In making an album like Evolution Machine, Def Wish Cast show their pedigree and skip over the emo and ocker-hop influences which muddy the waters of today’s homegrown gene pool.
Def Wish Cast's first EP didn't trouble the top 100 but, if sales reflected initiative, 1991's Mad As A Hatter would have shared the ARIA charts with the likes of Billy Ray Cyrus, Roxette and Public Enemy. Billy Ray has filled his time since by spunking out a bong-addled Mouseketeer, PE's Terminator X runs an ostrich farm and Roxette are still big in Germany. DWC have had peaks and troughs in the past 20 years, but now they're back with Evolution Machine, an album that will make you nostalgic for the future and look forward to the past.
Beats and production are high quality, hypnotic and robotic from end to end, and contribute to the curious 'then vs now' battle for your ears. The eponymous first track is four and a half minutes of block-rockin' bombast, Rock On and Day Tripper are bonafide head nodders and Forever rocks the vocoder like Bambaataa did. Double time raps and simple scratches tip the Kangol to hip hop's history, while we wonder what's next.

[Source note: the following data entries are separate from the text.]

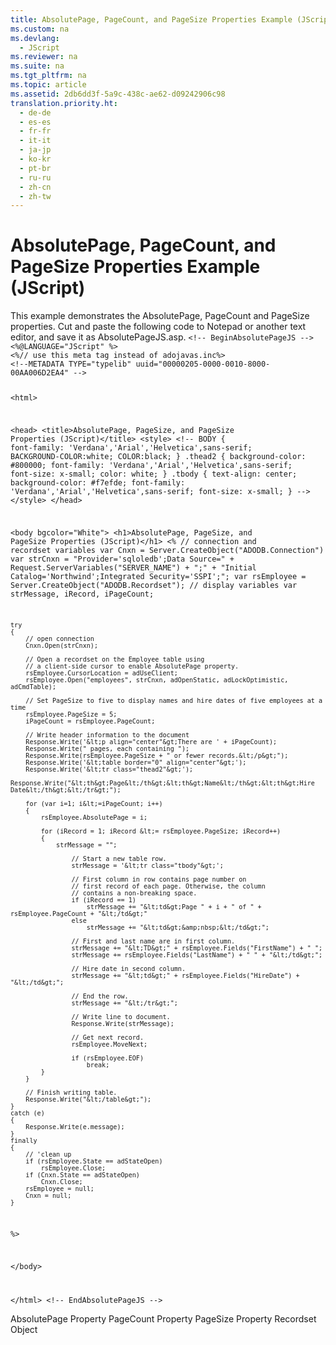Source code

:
 ```yaml
---
title: AbsolutePage, PageCount, and PageSize Properties Example (JScript)
ms.custom: na
ms.devlang: 
  - JScript
ms.reviewer: na
ms.suite: na
ms.tgt_pltfrm: na
ms.topic: article
ms.assetid: 2db6dd3f-5a9c-438c-ae62-d09242906c98
translation.priority.ht: 
  - de-de
  - es-es
  - fr-fr
  - it-it
  - ja-jp
  - ko-kr
  - pt-br
  - ru-ru
  - zh-cn
  - zh-tw
---
```

# AbsolutePage, PageCount, and PageSize Properties Example (JScript)
<?xml version="1.0" encoding="utf-8"?>
<developerReferenceWithoutSyntaxDocument xmlns="http://ddue.schemas.microsoft.com/authoring/2003/5" xmlns:xlink="http://www.w3.org/1999/xlink" xmlns:xsi="http://www.w3.org/2001/XMLSchema-instance" xsi:schemaLocation="http://ddue.schemas.microsoft.com/authoring/2003/5 http://dduestorage.blob.core.windows.net/ddueschema/developer.xsd">
  <introduction>
    <para>This example demonstrates the AbsolutePage, PageCount and PageSize properties. Cut and paste the following code to Notepad or another text editor, and save it as <legacyBold>AbsolutePageJS.asp</legacyBold>.</para>
    <code>&lt;!-- BeginAbsolutePageJS --&gt;
&lt;%@LANGUAGE="JScript" %&gt;
&lt;%// use this meta tag instead of adojavas.inc%&gt;
&lt;!--METADATA TYPE="typelib" uuid="00000205-0000-0010-8000-00AA006D2EA4" --&gt;

&lt;html&gt;

&lt;head&gt;
&lt;title&gt;AbsolutePage, PageSize, and PageSize Properties (JScript)&lt;/title&gt;
&lt;style&gt;
&lt;!--
BODY {
   font-family: 'Verdana','Arial','Helvetica',sans-serif;
   BACKGROUND-COLOR:white;
   COLOR:black;
    }
.thead2 {
   background-color: #800000; 
   font-family: 'Verdana','Arial','Helvetica',sans-serif; 
   font-size: x-small;
   color: white;
   }
.tbody { 
   text-align: center;
   background-color: #f7efde;
   font-family: 'Verdana','Arial','Helvetica',sans-serif; 
   font-size: x-small;
    }
--&gt;
&lt;/style&gt;
&lt;/head&gt;

&lt;body bgcolor="White"&gt;
&lt;h1&gt;AbsolutePage, PageSize, and PageSize Properties (JScript)&lt;/h1&gt;
&lt;%
    // connection and recordset variables
    var Cnxn = Server.CreateObject("ADODB.Connection")
    var strCnxn = "Provider='sqloledb';Data Source=" + Request.ServerVariables("SERVER_NAME") + ";" +
            "Initial Catalog='Northwind';Integrated Security='SSPI';";
    var rsEmployee = Server.CreateObject("ADODB.Recordset");
    // display variables
    var strMessage, iRecord, iPageCount;
    
    try
    {
        // open connection
        Cnxn.Open(strCnxn);
    
        // Open a recordset on the Employee table using
        // a client-side cursor to enable AbsolutePage property.
        rsEmployee.CursorLocation = adUseClient;
        rsEmployee.Open("employees", strCnxn, adOpenStatic, adLockOptimistic, adCmdTable);
    
        // Set PageSize to five to display names and hire dates of five employees at a time
        rsEmployee.PageSize = 5; 
        iPageCount = rsEmployee.PageCount;
    
        // Write header information to the document
        Response.Write('&lt;p align="center"&gt;There are ' + iPageCount);
        Response.Write(" pages, each containing ");
        Response.Write(rsEmployee.PageSize + " or fewer records.&lt;/p&gt;");
        Response.Write('&lt;table border="0" align="center"&gt;');
        Response.Write('&lt;tr class="thead2"&gt;');
        Response.Write("&lt;th&gt;Page&lt;/th&gt;&lt;th&gt;Name&lt;/th&gt;&lt;th&gt;Hire Date&lt;/th&gt;&lt;/tr&gt;");
    
        for (var i=1; i&lt;=iPageCount; i++)
        {
            rsEmployee.AbsolutePage = i;
            
            for (iRecord = 1; iRecord &lt;= rsEmployee.PageSize; iRecord++)
            {
                strMessage = "";
                
                    // Start a new table row.
                    strMessage = '&lt;tr class="tbody"&gt;';
                    
                    // First column in row contains page number on
                    // first record of each page. Otherwise, the column
                    // contains a non-breaking space.
                    if (iRecord == 1)
                        strMessage += "&lt;td&gt;Page " + i + " of " + rsEmployee.PageCount + "&lt;/td&gt;"
                    else
                        strMessage += "&lt;td&gt;&amp;nbsp;&lt;/td&gt;";
                        
                    // First and last name are in first column.
                    strMessage += "&lt;TD&gt;" + rsEmployee.Fields("FirstName") + " ";
                    strMessage += rsEmployee.Fields("LastName") + " " + "&lt;/td&gt;";
                    
                    // Hire date in second column.
                    strMessage += "&lt;td&gt;" + rsEmployee.Fields("HireDate") + "&lt;/td&gt;";
                    
                    // End the row.
                    strMessage += "&lt;/tr&gt;";
                
                    // Write line to document.
                    Response.Write(strMessage);
                    
                    // Get next record.
                    rsEmployee.MoveNext;
                    
                    if (rsEmployee.EOF)
                        break;
            }
        }
    
        // Finish writing table.
        Response.Write("&lt;/table&gt;");
    }
    catch (e)
    {
        Response.Write(e.message);
    }
    finally
    {
        // 'clean up
        if (rsEmployee.State == adStateOpen)
            rsEmployee.Close;
        if (Cnxn.State == adStateOpen)
            Cnxn.Close;
        rsEmployee = null;
        Cnxn = null;
    }
%&gt;

&lt;/body&gt;

&lt;/html&gt;
&lt;!-- EndAbsolutePageJS --&gt;</code>
  </introduction>
  <relatedTopics>
<link xlink:href="ddb58a35-ec3a-423c-a504-3c65e62c23d4">AbsolutePage Property</link>
<link xlink:href="b601b56c-0ac4-44ee-bc91-c3d2d104f00a">PageCount Property</link>
<link xlink:href="e57930a6-46c4-4a17-a3b6-f79e94d5c9c7">PageSize Property</link>
<link xlink:href="ede1415f-c3df-4cc5-a05b-2576b2b84b60">Recordset Object</link>
</relatedTopics>
</developerReferenceWithoutSyntaxDocument>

In making an album like Evolution Machine, Def Wish Cast show their pedigree and skip over the emo and ocker-hop influences which muddy the waters of today's homegrown gene pool. Just as the hoverboards in Back To The Future II look crazy old fashioned and 1920s style is now in vogue, Def Wish Cast mess with our perception of what chronology should feel like, and in the process create an album that fills a gap in the canon of Aussie hip hop we didn't know existed.